Excitement overwhelmed the desire to sleep… Mind fuzzy from the four hours of flitting slumber, I plotted my route and tied the laces of my walking shoes. Yangon awaited me, and I was ready to take in all her glory by foot.
First thing was first… I needed caffeine and plenty of it.
Tea houses Large coffee chains such as the Tea Leaf & Coffee Beanery at the Parkson Mall have already descended in to Myanmar, but with a thirst to sample true Burmese life, I went on the hunt for the quaint tea houses I had read about in the Lonely Planet guide book.
It didn’t take me long to find one of the many dotted around Yangon.
When the British colonised Myanmar in the early 1800s, they brought with them the custom of afternoon tea. To this day they are considered social hubs for friends, socialising over a hot brew and sickly, sweet snack. This particular establishment on the corner of 31st/Bogyoke Aung Sang Road did not reflect the colonial romance of a bygone era drinking out of china cups though… I pulled up a plastic chair, sat myself down at the steel table and browsed the laminated menu.
Oh damn! No pictures and no English; obviously not a place for tourists. I scanned the room for other patrons, all locals, and realised they were all unabashedly staring at me with curiosity.
My waiter was amused at my befuddled expression and in broken English, recommended my breakfast menu for me. God knows what I had agreed to… Bat? Snake? Gall bladder? Fried beetle?
Thankfully there was nothing untoward that tested my taste buds.
Traditional tea was served with a dose of sweet, condensed milk that gave me a sugar-rush, and breakfast came on a tin platter with steamed white fluffy buns filled with pork and a Burmese style sweet pancake, all for a ridiculously low 300 kyat.
‘Where you from?’ a girl at the next table whispered to me.
‘From Singapore,’ I half lied. I do live in Singapore but I’ve learnt through years of travelling, that the concept of being a British born Chinese only confounds.
‘Ah! Singapore!’ her friend gushed, ‘Many people from Myanmar in Singapore.’
‘ Universal Studio! McDonalds!’ their male friend chimed.
Hmmm… It’s a strange reverie… one which highlights the great divide between developing countries and the wealthier nations. We all crave a McDonalds, but we curse ourselves afterwards, promising not to eat the high-cal, processed junk in a hurry. To the Burmese, McDonalds is ‘Cordon Bleu’… an unattainable delicacy that represents an opening door to liberation and change.
The injection of sugar soon livened me up and I was ready to explore Bogyoke Market.
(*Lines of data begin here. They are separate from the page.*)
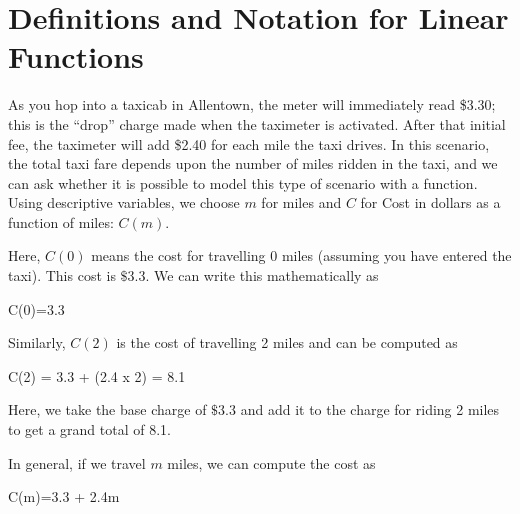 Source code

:\documentclass[
  letterpaper,
  DIV=11,
  numbers=noendperiod]{scrreprt}
\newenvironment{Shaded}{\begin{snugshade}}{\end{snugshade}}
\newcommand{\DataTypeTok}[1]{\textcolor[rgb]{0.68,0.00,0.00}{#1}}
\newcommand{\ErrorTok}[1]{\textcolor[rgb]{0.68,0.00,0.00}{#1}}
\newcommand{\FloatTok}[1]{\textcolor[rgb]{0.68,0.00,0.00}{#1}}
\newcommand{\KeywordTok}[1]{\textcolor[rgb]{0.00,0.23,0.31}{#1}}
\newcommand{\OperatorTok}[1]{\textcolor[rgb]{0.37,0.37,0.37}{#1}}
\begin{document}
\hypertarget{definitions-and-notation-for-linear-functions}{%
\section{Definitions and Notation for Linear
Functions}\label{definitions-and-notation-for-linear-functions}}

As you hop into a taxicab in Allentown, the meter will immediately read
\$3.30; this is the ``drop'' charge made when the taximeter is
activated. After that initial fee, the taximeter will add \$2.40 for
each mile the taxi drives. In this scenario, the total taxi fare depends
upon the number of miles ridden in the taxi, and we can ask whether it
is possible to model this type of scenario with a function. Using
descriptive variables, we choose \(m\) for miles and \(C\) for Cost in
dollars as a function of miles: \(C(m)\).

Here, \(C(0)\) means the cost for travelling 0 miles (assuming you have
entered the taxi). This cost is \(\$3.3\). We can write this
mathematically as

\begin{Shaded}
\begin{Highlighting}[]
\DataTypeTok{C}\ErrorTok{(}\DataTypeTok{0}\ErrorTok{)}\OperatorTok{=}\FloatTok{3.3}
\end{Highlighting}
\end{Shaded}

Similarly, \(C(2)\) is the cost of travelling 2 miles and can be
computed as

\begin{Shaded}
\begin{Highlighting}[]
\DataTypeTok{C}\ErrorTok{(}\DataTypeTok{2}\ErrorTok{)} \OperatorTok{=} \FloatTok{3.3} \ErrorTok{+} \ErrorTok{(}\DataTypeTok{2}\KeywordTok{.}\DataTypeTok{4} \DataTypeTok{x} \DataTypeTok{2}\ErrorTok{)} \OperatorTok{=} \FloatTok{8.1}
\end{Highlighting}
\end{Shaded}

Here, we take the base charge of \(\$3.3\) and add it to the charge for
riding 2 miles to get a grand total of 8.1.

In general, if we travel \(m\) miles, we can compute the cost as

\begin{Shaded}
\begin{Highlighting}[]
\DataTypeTok{C}\ErrorTok{(}\DataTypeTok{m}\ErrorTok{)}\OperatorTok{=}\FloatTok{3.3} \ErrorTok{+} \DataTypeTok{2}\KeywordTok{.}\DataTypeTok{4m}
\end{Highlighting}
\end{Shaded}
\end{document}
The short walk to the market was interrupted by many street stalls. It was a visual feast exploding in vibrant colour. Women sat on their squats, behind their wares of weird and wonderful… Rambutans, mangosteens and lotus seeds intermingled with a mad jumble of antiquities and second-hand book stalls.
Bogyoke Aung San Market
The market itself is housed in an impressive building with high vaulted ceilings. Unlike other bazaars in Asia like Bangkok’s Chatchuchakt, this was pleasantly subdued. I strolled the organised aisles devouring eclectic local products… Lacquerware, Mother of Pearl trinkets, intricate wood carvings, marionettes and colourful textiles… a display of Burma’s culture of arts and crafts.
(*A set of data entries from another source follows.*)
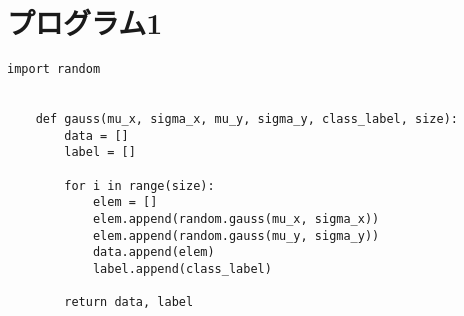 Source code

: \section{プログラム1}
\begin{lstlisting}[caption=課題1のデータ作成用プログラム]
    import random


    def gauss(mu_x, sigma_x, mu_y, sigma_y, class_label, size):
        data = []
        label = []

        for i in range(size):
            elem = []
            elem.append(random.gauss(mu_x, sigma_x))
            elem.append(random.gauss(mu_y, sigma_y))
            data.append(elem)
            label.append(class_label)

        return data, label
\end{lstlisting} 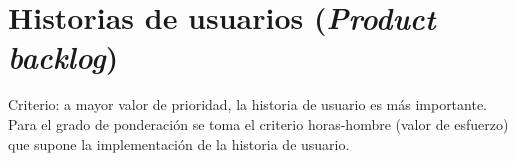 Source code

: \documentclass[11pt]{charter}
\begin{document}





\section{Historias de usuarios (\textit{Product backlog})}
\label{sec:backlog}


Criterio: a mayor valor de prioridad, la historia de usuario es más importante. Para el grado de ponderación se toma el criterio horas-hombre (valor de esfuerzo) que supone la implementación de la historia de usuario.
\end{document}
Bogyoke has long been a ‘haven’ for selling jade, rubies and other rare gems that come straight out of Myanmar’s controversial mines… Controversial because in recent reports by Amnesty International, they are at the centre of severe acts against humanity. Reports suggest that for the past 50 years, mines have been under the brutal control of the Burmese military junta, where prisoners, including children are subjected to mine in appalling conditions. Following these reports, President Obama recently banned the embargo of Burmese rubies and jade; a similar edict was later adopted by the EU, but countries such as China, Thailand, Russia and the Gulf continue to be one of the biggest traders.
It’s crucial to highlight then, that the rare pigeon-blood ruby you may be eyeing, comes with a history of forced labour, systematic rape of young girls as well as ethnic cleansing.
Unfortunately until trading ceases, slave labour will continue to prosper. It’s a vicious cycle, but you know the saying… ‘Charity starts at home…’ Simply, don’t buy gems while you’re in Burma.
Aside from the gems, there are plenty of stalls selling paintings, lacquerware, wood carvings, shoes and colourful textiles. There are also coffee shops which is all part of experiencing the market. Take a break from the shopping and the haggling, rest your hot sticky self on a plastic chair and cool down on rewarded fresh fruit shake (without ice!) from one of the stalls.
I scoured my map over a light lunch of Mohinga (a fish ball noodle broth) and plotted my walk to Kandawgyi Lake. It was still too early to reach the Shwedagon Paya, best explored towards the late afternoon as the day cools and sunset approaches.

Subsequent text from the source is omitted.